The updated master plan for the Defence Housing Australia development in Lawson North, the former Belconnen Naval Transmitting Station, has been released, but the Conservation Council ACT Region has expressed its disappointment that residences will be constructed on critically endangered natural temperate grasslands.
The project will see approximately 416 residences built, with 150 medium-density dwellings retained by DHA for housing defence personnel.
The remaining residential dwellings on individual blocks will be sold to ACT residents to offset the cost of the Defence properties.
President of Friends of Grasslands Professor Jamie Pittock described the grasslands at Lawson as a “quintessentially Canberran landscape” and argued that its destruction would be a significant loss for the city.
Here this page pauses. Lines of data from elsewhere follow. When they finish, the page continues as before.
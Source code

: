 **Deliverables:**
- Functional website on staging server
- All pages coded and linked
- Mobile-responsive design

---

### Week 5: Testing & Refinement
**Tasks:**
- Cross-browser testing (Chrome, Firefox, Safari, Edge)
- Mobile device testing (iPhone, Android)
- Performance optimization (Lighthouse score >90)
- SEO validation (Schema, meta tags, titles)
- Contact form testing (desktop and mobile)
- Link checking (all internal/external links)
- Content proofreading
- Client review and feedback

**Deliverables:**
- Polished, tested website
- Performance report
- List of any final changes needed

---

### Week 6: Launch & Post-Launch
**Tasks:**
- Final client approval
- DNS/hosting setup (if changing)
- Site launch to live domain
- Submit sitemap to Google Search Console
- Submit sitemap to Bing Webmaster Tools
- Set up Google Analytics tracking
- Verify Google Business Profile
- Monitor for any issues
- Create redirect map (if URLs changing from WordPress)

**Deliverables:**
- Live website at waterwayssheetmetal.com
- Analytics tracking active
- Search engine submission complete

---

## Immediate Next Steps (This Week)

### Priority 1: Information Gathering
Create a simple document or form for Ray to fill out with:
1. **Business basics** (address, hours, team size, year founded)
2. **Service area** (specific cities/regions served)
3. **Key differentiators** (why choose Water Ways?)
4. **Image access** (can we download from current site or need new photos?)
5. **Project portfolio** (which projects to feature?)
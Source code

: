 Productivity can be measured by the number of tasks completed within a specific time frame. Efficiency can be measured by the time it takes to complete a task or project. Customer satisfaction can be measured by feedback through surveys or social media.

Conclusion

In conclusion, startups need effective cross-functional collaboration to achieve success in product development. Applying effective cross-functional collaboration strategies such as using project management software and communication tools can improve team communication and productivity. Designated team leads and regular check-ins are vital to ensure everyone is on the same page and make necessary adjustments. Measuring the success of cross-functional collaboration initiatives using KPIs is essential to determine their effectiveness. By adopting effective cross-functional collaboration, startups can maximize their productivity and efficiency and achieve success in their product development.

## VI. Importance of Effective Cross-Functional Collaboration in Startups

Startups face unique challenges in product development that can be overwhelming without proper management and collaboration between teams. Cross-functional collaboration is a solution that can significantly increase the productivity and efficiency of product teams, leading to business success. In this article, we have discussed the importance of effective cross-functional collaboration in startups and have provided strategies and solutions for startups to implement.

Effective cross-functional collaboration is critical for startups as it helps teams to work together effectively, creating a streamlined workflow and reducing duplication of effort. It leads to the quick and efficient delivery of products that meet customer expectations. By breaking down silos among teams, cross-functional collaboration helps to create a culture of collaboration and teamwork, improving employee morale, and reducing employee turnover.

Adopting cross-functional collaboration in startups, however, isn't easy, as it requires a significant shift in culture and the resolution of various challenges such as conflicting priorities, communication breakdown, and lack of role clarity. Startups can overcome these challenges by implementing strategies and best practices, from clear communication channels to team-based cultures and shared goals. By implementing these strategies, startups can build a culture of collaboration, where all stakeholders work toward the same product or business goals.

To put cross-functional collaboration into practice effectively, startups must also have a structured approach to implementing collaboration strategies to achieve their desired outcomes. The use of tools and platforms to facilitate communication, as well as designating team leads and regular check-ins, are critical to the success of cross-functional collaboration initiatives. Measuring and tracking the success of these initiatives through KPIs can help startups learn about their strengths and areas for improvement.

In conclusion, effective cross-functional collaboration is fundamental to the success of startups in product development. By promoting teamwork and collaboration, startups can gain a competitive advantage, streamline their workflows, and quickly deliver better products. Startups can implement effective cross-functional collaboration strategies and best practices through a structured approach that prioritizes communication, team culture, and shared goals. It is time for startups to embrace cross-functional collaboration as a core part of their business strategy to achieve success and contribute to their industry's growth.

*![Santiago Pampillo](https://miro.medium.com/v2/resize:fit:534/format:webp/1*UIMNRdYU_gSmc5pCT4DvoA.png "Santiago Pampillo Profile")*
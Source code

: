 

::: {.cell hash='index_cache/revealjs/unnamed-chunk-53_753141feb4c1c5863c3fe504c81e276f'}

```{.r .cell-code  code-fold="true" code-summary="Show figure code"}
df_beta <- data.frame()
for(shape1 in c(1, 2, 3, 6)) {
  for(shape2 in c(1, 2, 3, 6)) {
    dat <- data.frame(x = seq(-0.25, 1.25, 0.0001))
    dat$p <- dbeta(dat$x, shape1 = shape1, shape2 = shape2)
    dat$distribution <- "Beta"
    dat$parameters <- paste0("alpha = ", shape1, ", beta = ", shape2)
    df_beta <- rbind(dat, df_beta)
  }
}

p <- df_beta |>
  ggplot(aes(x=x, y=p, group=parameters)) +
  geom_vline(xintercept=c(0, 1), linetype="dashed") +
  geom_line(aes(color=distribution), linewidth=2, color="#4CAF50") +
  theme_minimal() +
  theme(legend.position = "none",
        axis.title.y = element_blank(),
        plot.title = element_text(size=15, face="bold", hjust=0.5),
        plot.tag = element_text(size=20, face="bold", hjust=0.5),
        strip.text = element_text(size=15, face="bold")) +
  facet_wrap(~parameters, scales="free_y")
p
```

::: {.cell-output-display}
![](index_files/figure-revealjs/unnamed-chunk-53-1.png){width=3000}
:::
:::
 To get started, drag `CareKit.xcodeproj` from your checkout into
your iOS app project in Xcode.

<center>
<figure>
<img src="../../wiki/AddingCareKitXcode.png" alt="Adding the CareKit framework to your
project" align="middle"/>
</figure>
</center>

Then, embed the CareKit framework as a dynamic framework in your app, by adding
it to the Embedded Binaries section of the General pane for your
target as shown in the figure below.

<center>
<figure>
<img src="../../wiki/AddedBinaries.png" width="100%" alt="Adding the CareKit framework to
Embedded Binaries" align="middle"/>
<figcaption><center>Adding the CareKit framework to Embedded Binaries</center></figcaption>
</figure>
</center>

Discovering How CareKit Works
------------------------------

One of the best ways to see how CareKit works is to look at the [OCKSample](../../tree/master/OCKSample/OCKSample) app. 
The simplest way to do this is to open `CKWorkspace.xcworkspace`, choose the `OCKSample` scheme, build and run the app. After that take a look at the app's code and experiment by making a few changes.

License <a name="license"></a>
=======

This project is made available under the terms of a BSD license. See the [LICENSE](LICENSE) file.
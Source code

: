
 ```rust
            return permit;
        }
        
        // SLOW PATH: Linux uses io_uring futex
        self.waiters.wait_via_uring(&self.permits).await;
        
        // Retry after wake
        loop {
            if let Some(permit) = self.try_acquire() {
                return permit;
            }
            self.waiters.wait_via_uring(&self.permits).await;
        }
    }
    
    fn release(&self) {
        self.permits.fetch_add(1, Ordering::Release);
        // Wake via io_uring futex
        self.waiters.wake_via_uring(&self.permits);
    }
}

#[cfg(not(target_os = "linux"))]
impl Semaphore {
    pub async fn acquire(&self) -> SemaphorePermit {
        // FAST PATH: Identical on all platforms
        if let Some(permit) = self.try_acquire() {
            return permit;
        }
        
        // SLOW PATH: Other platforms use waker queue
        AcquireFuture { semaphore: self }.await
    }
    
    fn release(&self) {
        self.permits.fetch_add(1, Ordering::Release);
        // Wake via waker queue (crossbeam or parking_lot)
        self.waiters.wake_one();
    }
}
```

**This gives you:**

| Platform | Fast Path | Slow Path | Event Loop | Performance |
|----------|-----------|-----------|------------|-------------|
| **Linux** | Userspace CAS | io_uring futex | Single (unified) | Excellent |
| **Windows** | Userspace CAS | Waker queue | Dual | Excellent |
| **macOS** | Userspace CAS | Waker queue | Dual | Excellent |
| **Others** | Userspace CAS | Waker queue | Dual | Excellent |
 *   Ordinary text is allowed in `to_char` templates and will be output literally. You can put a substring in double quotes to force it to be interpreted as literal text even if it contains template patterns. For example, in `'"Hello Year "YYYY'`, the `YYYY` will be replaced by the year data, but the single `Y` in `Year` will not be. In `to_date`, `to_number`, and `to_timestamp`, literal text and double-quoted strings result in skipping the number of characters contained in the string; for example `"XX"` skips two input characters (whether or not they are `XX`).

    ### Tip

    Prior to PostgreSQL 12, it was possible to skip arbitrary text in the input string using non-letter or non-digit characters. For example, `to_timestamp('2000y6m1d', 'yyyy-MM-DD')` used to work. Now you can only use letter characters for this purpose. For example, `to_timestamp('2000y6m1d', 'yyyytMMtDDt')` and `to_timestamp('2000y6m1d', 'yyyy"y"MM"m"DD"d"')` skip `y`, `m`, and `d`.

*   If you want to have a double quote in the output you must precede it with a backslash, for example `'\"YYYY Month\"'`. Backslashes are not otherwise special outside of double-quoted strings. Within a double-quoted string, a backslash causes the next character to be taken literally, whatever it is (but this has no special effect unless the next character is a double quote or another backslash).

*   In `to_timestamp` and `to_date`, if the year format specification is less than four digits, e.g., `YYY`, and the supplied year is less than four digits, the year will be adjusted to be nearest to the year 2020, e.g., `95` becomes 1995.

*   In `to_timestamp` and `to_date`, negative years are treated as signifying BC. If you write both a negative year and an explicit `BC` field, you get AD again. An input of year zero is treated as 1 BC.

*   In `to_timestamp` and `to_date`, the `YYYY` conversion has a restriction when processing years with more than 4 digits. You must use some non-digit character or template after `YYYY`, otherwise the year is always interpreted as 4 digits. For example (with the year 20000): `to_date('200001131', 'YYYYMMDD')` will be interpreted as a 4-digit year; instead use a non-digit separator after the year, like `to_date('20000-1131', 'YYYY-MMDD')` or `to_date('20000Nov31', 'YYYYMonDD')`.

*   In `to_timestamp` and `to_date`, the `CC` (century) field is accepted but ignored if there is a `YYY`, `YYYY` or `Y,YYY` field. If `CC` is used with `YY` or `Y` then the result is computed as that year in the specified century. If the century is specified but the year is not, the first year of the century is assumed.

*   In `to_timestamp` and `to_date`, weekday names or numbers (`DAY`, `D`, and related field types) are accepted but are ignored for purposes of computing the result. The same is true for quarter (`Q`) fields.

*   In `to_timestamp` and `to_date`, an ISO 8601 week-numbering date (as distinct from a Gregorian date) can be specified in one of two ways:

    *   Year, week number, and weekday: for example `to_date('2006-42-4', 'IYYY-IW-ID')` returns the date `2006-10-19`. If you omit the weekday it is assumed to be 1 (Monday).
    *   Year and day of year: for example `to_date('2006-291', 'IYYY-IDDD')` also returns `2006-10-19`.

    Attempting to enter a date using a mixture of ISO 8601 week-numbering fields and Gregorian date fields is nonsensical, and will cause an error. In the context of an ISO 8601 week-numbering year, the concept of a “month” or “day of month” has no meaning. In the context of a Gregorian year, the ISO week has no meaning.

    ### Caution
“Canberrans are proud of the unusual and unique wildlife that we have in the ACT. Protecting Lawson Grasslands means protecting the Territory’s nature to ensure that it can be enjoyed for generations to come,” said Professor Pittock.
He said over 500 native plant species inhabited the area. He identified the critically endangered Golden Sun Moth, the vulnerable Striped Legless Lizard and Perunga Grasshopper as species under threat by the development in Lawson.
Executive director of the Conservation Council ACT Region Helen Oakey pointed to only 150 of the approximate 416 dwellings going towards housing Defence personnel. She argued that the DHA is trading critically endangered species to subsidise the housing costs.
“DHA appears to be following a developer model to meet their obligations to provide housing for Defence personnel, whereby they redirect profits from housing sales on the open market. Ironically, the areas that are being developed for the open market are the areas with the highest environmental values,” said Ms Oakey.
“DHA needs to review the viability of this site and come up with a better location for the 150 dwellings required for Defence families, and the grasslands at Lawson North should be managed in perpetuity for their important conservation values.”
Ms Oakey also argued that the DHA knew when they purchased the site in 2017 that it had “diminished capacity” to support a development of this nature.
A Defence Housing Australia spokesperson said the development remained subject to “applicable approval processes”, but this master plan has adapted to a number of concerns raised in the consultation period.
“Following extensive community and stakeholder consultation in 2020, the master plan for the development has been re-designed in response to feedback received,” said the spokesperson.
“The re-design of the proposed development has reduced and reshaped the overall footprint in response to additional ecological and heritage studies, and a significant portion of the 144-hectare site will be preserved for conservation.”